Pada saat menyerahkan kunci Ka’bah kepada Utsman bin Thalhah, Rasulullah SAW berkata, “Ini kuncimu wahai Utsman. Hari ini adalah hari kebajikan dan kesetiaan, ambillah ini (wahai Utsman beserta keturunanmu) selamanya sepanjang masa. Tidak ada yang merebutnya dari kalian kecuali dzalim lagi aniaya.”

Demikian sikap tegas Rasulullah SAW tentang siapa yang berhak menjaga kunci Ka’bah. Rasulullah SAW tetap meberikan kepada pihak yang berhak, meski ada kerabat dekatnya sendiri yang meminta kunci Ka’bah tersebut.

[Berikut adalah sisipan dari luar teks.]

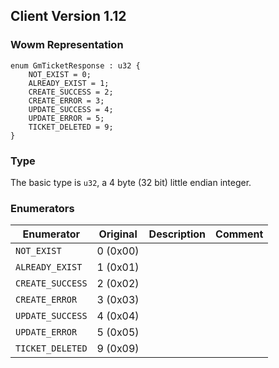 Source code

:## Client Version 1.12

### Wowm Representation
```rust,ignore
enum GmTicketResponse : u32 {
    NOT_EXIST = 0;    
    ALREADY_EXIST = 1;    
    CREATE_SUCCESS = 2;    
    CREATE_ERROR = 3;    
    UPDATE_SUCCESS = 4;    
    UPDATE_ERROR = 5;    
    TICKET_DELETED = 9;    
}

```
### Type
The basic type is `u32`, a 4 byte (32 bit) little endian integer.
### Enumerators
| Enumerator | Original  | Description | Comment |
| --------- | -------- | ----------- | ------- |
| `NOT_EXIST` | 0 (0x00) |  |  |
| `ALREADY_EXIST` | 1 (0x01) |  |  |
| `CREATE_SUCCESS` | 2 (0x02) |  |  |
| `CREATE_ERROR` | 3 (0x03) |  |  |
| `UPDATE_SUCCESS` | 4 (0x04) |  |  |
| `UPDATE_ERROR` | 5 (0x05) |  |  |
| `TICKET_DELETED` | 9 (0x09) |  |  |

Dalam buku Mekkah: Kota Suci, Kekuasaan, dan Teladan Ibrahim dijelaskan, dahulu suku Quraisy membagi tiga jabatan untuk memperbaiki pengelolaan kota Makkah.

Pertama, al Siqayah; posisi ini bertugas untuk menyiapkan air dan kebutuhan pokok lainnya untuk mereka yang berziarah ke Ka’bah.

Kedua, al Rafadah; mereka bertugas untuk menyediakan akomodasi dan konsumsi bagi para jamaah yang datang ke Ka’bah.

Ketiga, al Sadanah; jabatan ini bertanggungjawab untuk mempersiapkan dan menjaga kunci Ka’bah.

Qushay bin Kilab adalah orang yang ditugaskan untuk mengisi posisi ini ketika itu. Qushay kemudian menyerahkan kunci Ka’bah kepada anak pertamanya, Abdu al Dar. Kemudian Abdu al Dar menyerahkan kunci Ka’bah kepada anak pertamanya. Dan begitupun cucu-cucunya selalu menyerahkan kunci Ka’bah kepada anak pertamanya.

Pada zaman Rasulullah SAW, yang bertugas merawat Ka’bah dan memegang kuncinya adalah Utsman bin Thalhah. Utsman bin Thalhah lalu mewariskan kunci Ka’bah tersebut kepada saudaranya, Syaibah.

Hingga hari ini, kunci Ka’bah dipegang oleh anak cucu keturunan Bani Syaibah. Sampai haru ini, anak cucu keturunan dari Bani Syaibah bertanggungjawab untuk merawat Ka’bah termasuk membuka dan menutupnya pintu Ka’bah hingga membersihkan dan mencuci tirai Ka’bah serta merawat Kiswah atau kelongsorannya.